I recently helped a friend host a slumber party for her 12-year-old daughter, and my worries about the pre-teen years only increased as a result. There was the pervasive jealousy I had anticipated, a shifting of dynamics throughout the night that had girls fighting with each other one minute and exchanging tear-filled hugs and declarations of love the next. You could actually see the emotions of being left out etched across girls’ faces when two bounded off together in a corner, or when one announced another as her “best friend,” leaving the rest to wonder where that left them. They all tried to force smiles, pretending as though none of it mattered, simultaneously plotting their own ways to get back “in.”

These were all things I had expected, even the “Best Friend Challenge,” which apparently involves testing other girls on their knowledge of you and hitting them in the face with an egg if they get your questions wrong. As the girls laughed and smashed eggs, I was reminded of a birthday party where my own friends and I challenged each other to eat our cake without utensils—the resulting photo, and the look on my face, highlighting all that angsty attitude I was certainly harboring myself.

But then there were the mean girl antics. One girl, who hadn’t been invited to the party, repeatedly prank called the others, saying increasingly insulting things in a nasaly voice when they answered her calls from a blocked number, until I finally confiscated the phone and put an end to that nonsense, making it very clear her behavior was encroaching upon harassment territory and wouldn't be allowed any longer.

I, of course, also gave the other girls a lecture on mean girl behavior, thoroughly convinced that they certainly weren’t innocent in this “war” (after all, I was once a pre-teen myself). But what more can you do?

It always felt like what was happening then was bad enough, but is it possible the pre-teen years truly have gotten so much worse?

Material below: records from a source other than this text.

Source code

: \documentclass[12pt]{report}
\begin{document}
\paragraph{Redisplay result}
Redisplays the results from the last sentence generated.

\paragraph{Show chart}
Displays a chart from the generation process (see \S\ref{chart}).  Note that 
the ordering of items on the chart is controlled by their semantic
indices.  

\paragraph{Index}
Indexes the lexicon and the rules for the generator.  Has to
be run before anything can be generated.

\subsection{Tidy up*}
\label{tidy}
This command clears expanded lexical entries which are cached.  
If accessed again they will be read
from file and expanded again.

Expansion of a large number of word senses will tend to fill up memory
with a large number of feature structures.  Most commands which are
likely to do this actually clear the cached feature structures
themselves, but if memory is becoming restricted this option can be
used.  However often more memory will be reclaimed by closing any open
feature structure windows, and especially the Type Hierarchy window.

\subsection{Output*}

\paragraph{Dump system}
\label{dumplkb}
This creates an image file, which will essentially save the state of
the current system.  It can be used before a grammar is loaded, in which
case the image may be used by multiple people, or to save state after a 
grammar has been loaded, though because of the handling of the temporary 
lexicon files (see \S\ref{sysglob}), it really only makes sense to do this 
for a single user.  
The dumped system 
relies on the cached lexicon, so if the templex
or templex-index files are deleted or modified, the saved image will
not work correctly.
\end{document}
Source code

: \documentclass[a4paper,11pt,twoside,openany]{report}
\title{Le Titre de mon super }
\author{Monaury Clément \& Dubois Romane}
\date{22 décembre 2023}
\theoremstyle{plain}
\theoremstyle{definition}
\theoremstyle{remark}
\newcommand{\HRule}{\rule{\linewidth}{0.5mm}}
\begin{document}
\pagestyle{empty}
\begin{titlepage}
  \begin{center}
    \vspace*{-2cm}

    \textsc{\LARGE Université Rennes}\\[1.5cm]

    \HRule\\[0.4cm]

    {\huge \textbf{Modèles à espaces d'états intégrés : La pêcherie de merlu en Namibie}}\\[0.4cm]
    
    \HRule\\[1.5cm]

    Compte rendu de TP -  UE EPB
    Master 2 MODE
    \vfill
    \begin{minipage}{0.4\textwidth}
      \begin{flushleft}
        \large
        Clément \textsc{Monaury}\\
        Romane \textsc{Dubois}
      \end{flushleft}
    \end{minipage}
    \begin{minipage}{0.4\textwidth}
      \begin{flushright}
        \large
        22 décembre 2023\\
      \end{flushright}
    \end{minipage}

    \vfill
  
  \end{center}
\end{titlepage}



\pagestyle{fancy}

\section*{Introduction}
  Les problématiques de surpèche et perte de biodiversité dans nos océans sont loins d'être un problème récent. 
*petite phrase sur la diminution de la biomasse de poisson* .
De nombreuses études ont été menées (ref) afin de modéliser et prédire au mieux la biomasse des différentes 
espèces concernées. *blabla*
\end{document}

I remember being in junior high, at a slumber party with a large group of “friends.” We decided to play a game—one that involved anonymously writing down the things we didn’t like about other girls in the room, and then placing those notes into a hat. We took turns drawing items from that hat, reading the grievances aloud. Twenty minutes in, everyone was in tears.

And I just look back and wonder … why? Why would we ever have treated our friends that way?

The only explanation I have is that pre-teen girls are assholes.

But let’s not forget the boys. Don’t even get me started on the boys. Our crushes shifted from minute to minute. We were always in competition over some boy or another. And they volleyed back and forth between us like trinkets up for trade.

So I shouldn’t have been surprised when the girls at this slumber party started to explain to me the complicated love triangles they were all involved in. One girl had purportedly dated each of the other’s current boyfriends at one point or another; she claimed to have no qualms with the pairings now. Girls shared crushes on the same boy, and on one in particular, who was a year ahead of them and had been held back in school, and was thus 15. He seemed a particularly ominous figure to me.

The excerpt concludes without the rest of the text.